Après Tony Blair et son initiative en faveur de l’annulation partielle de la dette, après Bob Geldoff et son Live 8, pour commémorer les dix ans de son Live Aid, après le sommet de Syrte pour préparer le G 8, mais plus sûrement les débats des Nations unies, voilà que le « continent oublié » refait un retour en tête des préoccupations du monde. L’Afrique, mais toujours pas le Darfour. La dette, mais toujours pas la pandémie qui ravage les pays du centre du continent autant que les guerres plus ou moins civiles. La pauvreté, mais pas toutes ces richesses, minérales ou végétales, qui suscitent les intérêts de toutes sortes, au point parfois de faire la guerre pour se les accaparer…

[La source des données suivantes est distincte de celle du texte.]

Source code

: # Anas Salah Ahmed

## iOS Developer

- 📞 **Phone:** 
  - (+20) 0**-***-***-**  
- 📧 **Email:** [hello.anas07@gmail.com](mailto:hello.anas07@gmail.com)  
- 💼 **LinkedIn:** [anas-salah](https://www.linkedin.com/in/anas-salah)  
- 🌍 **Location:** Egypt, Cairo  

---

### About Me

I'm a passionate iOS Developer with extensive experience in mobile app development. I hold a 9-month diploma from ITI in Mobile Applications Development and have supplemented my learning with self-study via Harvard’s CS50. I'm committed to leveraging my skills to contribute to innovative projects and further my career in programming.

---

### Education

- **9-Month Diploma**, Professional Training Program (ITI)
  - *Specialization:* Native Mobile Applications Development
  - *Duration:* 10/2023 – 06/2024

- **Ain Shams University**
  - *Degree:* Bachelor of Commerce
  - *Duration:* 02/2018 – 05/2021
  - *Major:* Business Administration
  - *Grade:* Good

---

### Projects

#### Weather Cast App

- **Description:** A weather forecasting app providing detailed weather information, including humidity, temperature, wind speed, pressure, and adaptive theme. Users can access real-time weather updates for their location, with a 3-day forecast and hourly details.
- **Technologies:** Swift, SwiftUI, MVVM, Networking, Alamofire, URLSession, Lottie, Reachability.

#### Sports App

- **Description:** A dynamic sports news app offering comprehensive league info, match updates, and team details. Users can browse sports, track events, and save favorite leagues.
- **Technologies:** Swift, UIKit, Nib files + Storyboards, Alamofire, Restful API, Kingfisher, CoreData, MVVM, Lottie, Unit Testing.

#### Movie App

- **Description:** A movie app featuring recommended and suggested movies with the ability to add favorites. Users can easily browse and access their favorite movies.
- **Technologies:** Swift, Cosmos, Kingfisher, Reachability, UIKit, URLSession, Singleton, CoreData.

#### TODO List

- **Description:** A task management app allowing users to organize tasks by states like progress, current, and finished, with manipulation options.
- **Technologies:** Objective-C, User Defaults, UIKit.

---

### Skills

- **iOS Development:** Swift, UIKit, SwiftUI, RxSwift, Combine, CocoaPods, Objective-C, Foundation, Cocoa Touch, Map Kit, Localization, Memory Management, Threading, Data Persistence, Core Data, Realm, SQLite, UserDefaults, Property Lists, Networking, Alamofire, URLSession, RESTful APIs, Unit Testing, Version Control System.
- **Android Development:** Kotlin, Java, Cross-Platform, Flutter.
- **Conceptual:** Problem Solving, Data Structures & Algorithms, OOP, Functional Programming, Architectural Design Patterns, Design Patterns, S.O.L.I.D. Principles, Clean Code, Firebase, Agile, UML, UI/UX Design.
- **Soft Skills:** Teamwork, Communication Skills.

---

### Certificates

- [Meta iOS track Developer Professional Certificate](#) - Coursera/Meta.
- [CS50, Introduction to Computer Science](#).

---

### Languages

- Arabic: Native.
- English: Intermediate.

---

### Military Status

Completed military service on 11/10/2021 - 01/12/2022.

Plutôt que de parler d’une énième remise de la dette, qui a déjà été payée près de trois fois en quelque trente ans, plutôt que de demander encore une fois de l’argent pour l’Afrique, dans une attitude d’infantilisation qui contribuera à affamer les peuples, à enrichir les classes dirigeantes et à encourager l’hémorragie de cerveaux vers l’Europe occidentale et les Amériques, pourquoi ne pas poser clairement les choses ? Pourquoi ne pas offrir à l’Afrique sa « chute du mur », comme l’a eu l’Europe de l’Est ? L’Afrique croule sous la pauvreté, c’est un fait. Mais les raisons tiers-mondistes sont-elles vraiment les bonnes ? En cinquante ans, elles ont réussi à faire du continent que les empires coloniaux s’arrachaient dans le demi-siècle précédant un désert. Et pourtant, il ne s’est jamais autant dépensé d’argent sur cette région que pendant cette période ! Certes, les recettes monétaristes de la Banque mondiale n’ont rien fait pour arranger la situation, sinon en enserrant encore plus les économies locales dans une dépendance financière, les rendant souvent incapable de produire autre chose que de la misère et de la violence.

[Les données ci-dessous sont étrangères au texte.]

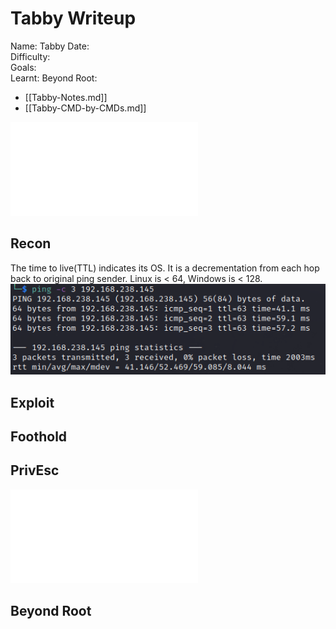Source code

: # Tabby Writeup

Name: Tabby
Date:  
Difficulty:  
Goals:  
Learnt:
Beyond Root:

- [[Tabby-Notes.md]]
- [[Tabby-CMD-by-CMDs.md]]


![](Tabby-map.excalidraw.md)

## Recon

The time to live(TTL) indicates its OS. It is a decrementation from each hop back to original ping sender. Linux is < 64, Windows is < 128.
![ping](OS-ProvingGrounds/Apex/Screenshots/ping.png)
	
## Exploit

## Foothold

## PrivEsc

![](Tabby-map.excalidraw.md)

## Beyond Root



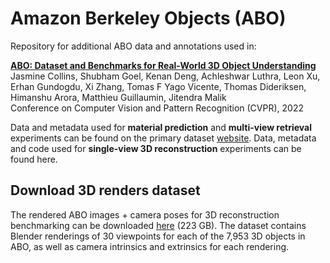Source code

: # Amazon Berkeley Objects (ABO)

Repository for additional ABO data and annotations used in:

<b>[ABO: Dataset and Benchmarks for Real-World 3D Object Understanding](https://arxiv.org/pdf/2110.06199.pdf)</b> <br>
Jasmine Collins, Shubham Goel, Kenan Deng, Achleshwar Luthra, Leon Xu, Erhan Gundogdu, Xi Zhang, Tomas F Yago Vicente, Thomas Dideriksen, Himanshu Arora, Matthieu Guillaumin, Jitendra Malik <br>
Conference on Computer Vision and Pattern Recognition (CVPR), 2022

Data and metadata used for <b>material prediction</b> and <b>multi-view retrieval</b> experiments can be found on the primary dataset [website](https://amazon-berkeley-objects.s3.amazonaws.com/index.html). Data, metadata and code used for <b>single-view 3D reconstruction</b> experiments can be found here.

## Download 3D renders dataset
The rendered ABO images + camera poses for 3D reconstruction benchmarking can be downloaded [here](https://drive.google.com/file/d/1clvbjzblsM2gdRUui14VGYcuG1sEuCAf/view?usp=sharing) (223 GB). The dataset contains Blender renderings of 30 viewpoints for each of the 7,953 3D objects in ABO, as well as camera intrinsics and extrinsics for each rendering.
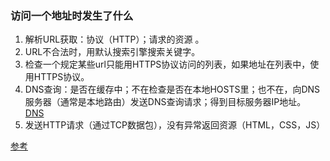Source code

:### 访问一个地址时发生了什么  
1. 解析URL获取：协议（HTTP）；请求的资源 。
1. URL不合法时，用默认搜索引擎搜索关键字。
1. 检查一个规定某些url只能用HTTPS协议访问的列表，如果地址在列表中，使用HTTPS协议。
1. DNS查询：是否在缓存中；不在检查是否在本地HOSTS里；也不在，向DNS服务器（通常是本地路由）发送DNS查询请求；得到目标服务器IP地址。
[DNS](https://zhuanlan.zhihu.com/p/79350395?hmsr=toutiao.io&utm_medium=toutiao.io&utm_source=toutiao.io)
1. 发送HTTP请求（通过TCP数据包），没有异常返回资源（HTML，CSS，JS）

[参考](https://zhuanlan.zhihu.com/p/34453198?group_id=957277540147056640)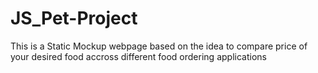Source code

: # JS_Pet-Project
This is a Static Mockup webpage based on the idea to compare price of your desired food accross different food ordering applications
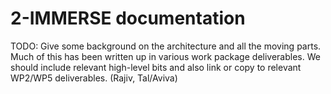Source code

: # 2-IMMERSE documentation

TODO: Give some background on the architecture and all the moving parts. 
      Much of this has been written up in various work package deliverables.
      We should include relevant high-level bits and also link or copy to relevant WP2/WP5 deliverables. (Rajiv, Tal/Aviva)

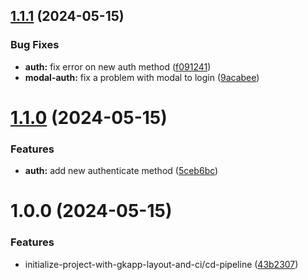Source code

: ## [1.1.1](https://github.com/gkodo/gkodo.github.io/compare/v1.1.0...v1.1.1) (2024-05-15)


### Bug Fixes

* **auth:** fix error on new auth method ([f091241](https://github.com/gkodo/gkodo.github.io/commit/f0912417d5d550432125f98b6d71ccae4292f0b3))
* **modal-auth:** fix a problem with modal to login ([9acabee](https://github.com/gkodo/gkodo.github.io/commit/9acabee39411efd671f4e1c1472fb9e35534c3e1))

# [1.1.0](https://github.com/gkodo/gkodo.github.io/compare/v1.0.0...v1.1.0) (2024-05-15)

### Features

-   **auth:** add new authenticate method ([5ceb6bc](https://github.com/gkodo/gkodo.github.io/commit/5ceb6bc6ad07b3081985873309fdc0b5cde2907b))

# 1.0.0 (2024-05-15)

### Features

-   initialize-project-with-gkapp-layout-and-ci/cd-pipeline ([43b2307](https://github.com/gkodo/gkodo.github.io/commit/43b2307c15c9c1e8a79bf0edf2c0a29d2b24d4e9))
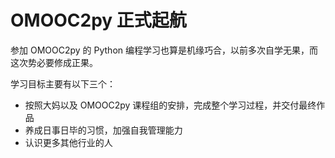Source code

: # OMOOC2py 正式起航
参加 OMOOC2py 的 Python 编程学习也算是机缘巧合，以前多次自学无果，而这次势必要修成正果。

学习目标主要有以下三个：

* 按照大妈以及 OMOOC2py 课程组的安排，完成整个学习过程，并交付最终作品
* 养成日事日毕的习惯，加强自我管理能力
* 认识更多其他行业的人

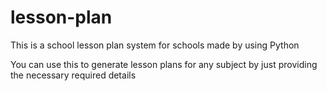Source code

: # lesson-plan
This is a school lesson plan system for schools made by using Python

You can use this to generate lesson plans for any subject by just providing the necessary required details
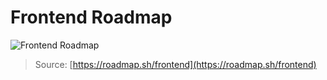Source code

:# Frontend Roadmap
![Frontend Roadmap](https://roadmap.sh/roadmaps/frontend.png)


> Source:  [https://roadmap.sh/frontend](https://roadmap.sh/frontend)

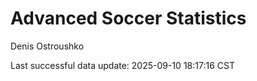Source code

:# Advanced Soccer Statistics
Denis Ostroushko

<!-- gfm -->

Last successful data update: 2025-09-10 18:17:16 CST
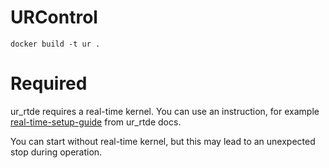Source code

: # URControl

    docker build -t ur .

# Required
ur_rtde requires a real-time kernel. You can use an instruction, for example
[real-time-setup-guide](https://sdurobotics.gitlab.io/ur_rtde/guides/guides.html#real-time-setup-guide) from ur_rtde docs.

You can start without real-time kernel, but this may lead to an unexpected stop during operation.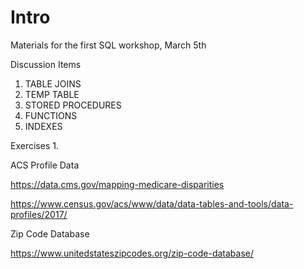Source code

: # Intro

Materials for the first SQL workshop, March 5th

Discussion Items
1. TABLE JOINS
2. TEMP TABLE
3. STORED PROCEDURES
4. FUNCTIONS
5. INDEXES

Exercises
1. 

ACS Profile Data

https://data.cms.gov/mapping-medicare-disparities

https://www.census.gov/acs/www/data/data-tables-and-tools/data-profiles/2017/

Zip Code Database

https://www.unitedstateszipcodes.org/zip-code-database/

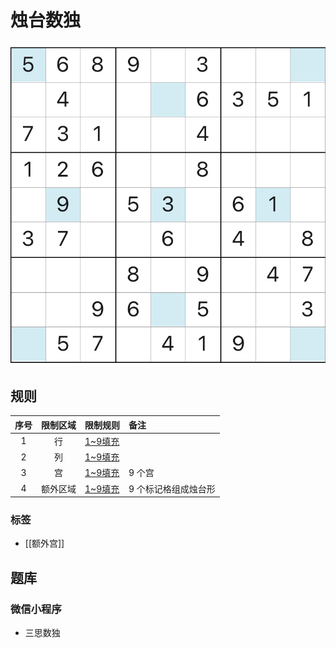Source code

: # 烛台数独

![题](../../../../../images/sudoku/烛台数独.jpeg)

## 规则

| 序号  | 限制区域 | 限制规则    | 备注          |
|:---:|:----:|:--------|:------------|
|  1  |  行   | [1~9填充] |             |
|  2  |  列   | [1~9填充] |             |
|  3  |  宫   | [1~9填充] | 9 个宫        |
|  4  | 额外区域 | [1~9填充] | 9 个标记格组成烛台形 |

### 标签

- [[额外宫]]

## 题库

### 微信小程序

- 三思数独

[1~9填充]: ../../../../../rules.md#1to9填充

Peut-être que les données initiales n’étaient pas bonnes ? La guerre froide a certainement aveuglé tout le monde, et l’on n’est pas encore sorti, là pas plus qu’ailleurs, de cette logique bipolaire. L’Afrique a été prise en otage des idéologies. Les conflits chauds de l’opposition soviéto-américaine se déroulaient sur ce continent. Les aides dépendaient du camp choisi. Et de retournements d’alliances…Résultat, une opposition sur les solutions à apporter au mal récurrent qui frappe l’Afrique, le développement. Economistes et bonnes âmes de tous bords s’opposaient et, pour contenter tout le monde, de l’argent frais était envoyé en Afrique, sans se soucier vraiment de son utilisation ni de sa destination. Cela arrangeait bien les diverses parties, en premier lieu les banques occidentales et les dirigeants africains.

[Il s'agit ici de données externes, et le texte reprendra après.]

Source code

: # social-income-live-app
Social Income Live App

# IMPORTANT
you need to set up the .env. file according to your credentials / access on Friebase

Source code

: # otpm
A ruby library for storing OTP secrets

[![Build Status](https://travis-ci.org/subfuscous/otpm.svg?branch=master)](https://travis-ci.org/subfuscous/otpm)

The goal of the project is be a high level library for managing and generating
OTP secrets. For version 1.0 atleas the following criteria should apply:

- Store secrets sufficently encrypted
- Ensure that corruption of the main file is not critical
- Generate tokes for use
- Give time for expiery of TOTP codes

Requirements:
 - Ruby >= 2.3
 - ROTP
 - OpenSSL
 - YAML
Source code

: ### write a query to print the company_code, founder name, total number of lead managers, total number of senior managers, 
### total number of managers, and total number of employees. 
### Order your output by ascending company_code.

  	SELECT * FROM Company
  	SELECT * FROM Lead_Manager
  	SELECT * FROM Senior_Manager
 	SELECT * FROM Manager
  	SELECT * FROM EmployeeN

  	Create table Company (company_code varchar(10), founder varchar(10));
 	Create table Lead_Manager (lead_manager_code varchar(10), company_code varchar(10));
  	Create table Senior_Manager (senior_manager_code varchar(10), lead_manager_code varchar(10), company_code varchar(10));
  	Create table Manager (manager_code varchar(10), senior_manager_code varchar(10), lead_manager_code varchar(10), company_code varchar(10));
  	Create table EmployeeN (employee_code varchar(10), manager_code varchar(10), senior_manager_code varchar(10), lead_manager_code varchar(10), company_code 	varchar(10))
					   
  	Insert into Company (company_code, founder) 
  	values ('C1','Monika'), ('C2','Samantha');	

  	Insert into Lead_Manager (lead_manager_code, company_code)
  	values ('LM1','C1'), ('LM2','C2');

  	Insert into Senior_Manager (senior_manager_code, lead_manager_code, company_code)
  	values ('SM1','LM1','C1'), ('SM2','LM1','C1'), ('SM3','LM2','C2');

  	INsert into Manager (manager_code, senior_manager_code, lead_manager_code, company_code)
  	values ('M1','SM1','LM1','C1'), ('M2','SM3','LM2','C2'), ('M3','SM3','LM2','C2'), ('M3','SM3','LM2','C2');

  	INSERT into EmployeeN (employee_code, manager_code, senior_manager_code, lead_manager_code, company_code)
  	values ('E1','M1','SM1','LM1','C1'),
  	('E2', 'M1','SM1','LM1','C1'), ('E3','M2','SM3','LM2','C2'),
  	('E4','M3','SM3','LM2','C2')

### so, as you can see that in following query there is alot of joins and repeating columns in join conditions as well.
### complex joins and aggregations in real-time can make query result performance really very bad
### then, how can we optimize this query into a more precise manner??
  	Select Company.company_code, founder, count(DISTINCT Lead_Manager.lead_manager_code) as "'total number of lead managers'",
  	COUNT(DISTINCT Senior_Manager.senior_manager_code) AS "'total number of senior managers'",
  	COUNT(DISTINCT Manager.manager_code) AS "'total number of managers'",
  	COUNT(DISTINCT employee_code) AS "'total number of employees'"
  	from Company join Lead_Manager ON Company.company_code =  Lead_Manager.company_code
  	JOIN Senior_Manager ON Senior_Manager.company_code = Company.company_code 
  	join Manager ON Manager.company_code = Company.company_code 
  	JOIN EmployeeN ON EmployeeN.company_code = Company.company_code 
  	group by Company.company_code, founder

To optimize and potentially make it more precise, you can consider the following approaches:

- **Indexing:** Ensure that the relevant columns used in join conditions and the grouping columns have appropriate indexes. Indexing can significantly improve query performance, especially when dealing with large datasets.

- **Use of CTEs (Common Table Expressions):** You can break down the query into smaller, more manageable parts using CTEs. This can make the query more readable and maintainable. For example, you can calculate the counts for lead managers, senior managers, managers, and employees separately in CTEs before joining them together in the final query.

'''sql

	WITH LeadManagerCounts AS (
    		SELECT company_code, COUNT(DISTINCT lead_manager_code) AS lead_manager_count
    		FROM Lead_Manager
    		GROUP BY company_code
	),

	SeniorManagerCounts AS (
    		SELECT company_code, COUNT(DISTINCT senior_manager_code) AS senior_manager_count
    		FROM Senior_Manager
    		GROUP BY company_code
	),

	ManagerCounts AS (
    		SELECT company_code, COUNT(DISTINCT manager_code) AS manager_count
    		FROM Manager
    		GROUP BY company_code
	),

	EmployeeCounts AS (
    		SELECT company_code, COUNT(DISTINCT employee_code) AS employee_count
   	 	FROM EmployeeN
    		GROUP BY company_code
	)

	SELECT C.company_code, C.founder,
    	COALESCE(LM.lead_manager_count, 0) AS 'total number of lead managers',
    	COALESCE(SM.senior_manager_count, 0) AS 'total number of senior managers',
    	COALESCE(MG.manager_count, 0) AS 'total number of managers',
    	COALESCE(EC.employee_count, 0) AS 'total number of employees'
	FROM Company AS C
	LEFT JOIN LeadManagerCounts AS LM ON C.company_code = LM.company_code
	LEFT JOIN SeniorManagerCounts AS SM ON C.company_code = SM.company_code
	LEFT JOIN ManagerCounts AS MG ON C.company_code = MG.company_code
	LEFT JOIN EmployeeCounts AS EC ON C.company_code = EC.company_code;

Personne jusqu’à présent ne s’est soucié de créer une classe moyenne. L’Europe occidentale s’est développée grâce à l’éclosion d’une classe sociale qui n’était ni riche, ni pauvre, mais entreprenante et qui créait de la richesse. Cette bourgeoisie a soutenu les évolutions économiques de l’Angleterre depuis le XVIIe siècle. La Révolution française s’est faite au nom de cette classe moyenne qui aspirait au pouvoir, au même titre que les ci-devants. Mais l’impact de l’avidité des couches supérieures n’a fait que rééditer les comportements de la noblesse. Le besoin de vengeance… Il en a été de même lorsque les idéologies se sont emparées de l’expulsion des colons : le racisme a été retourné contre les racistes, les haines raciales se sont révélées au contact de ce climat et seule une infime partie de la population africaine s’est accaparée et le pouvoir, et les richesses. Toute vie politique était limitée à des jeux de clientélisme, dont les masses étaient l’enjeu. L’objectif était de les maintenir dans un état de dépendance, que les prêts et les dons internationaux ne faisaient que renforcer. A écouter Tony Blair et Bob Geldoff ces jours-ci, on en vient à s’interroger sur la pertinence de la promotion de la démocratie de George Bush. Cela tombe bien, un de ses idéologues, l’ambassadeur Paul Wolfowitz est à la Banque mondiale. Et il s’intéresse aussi à l’Afrique…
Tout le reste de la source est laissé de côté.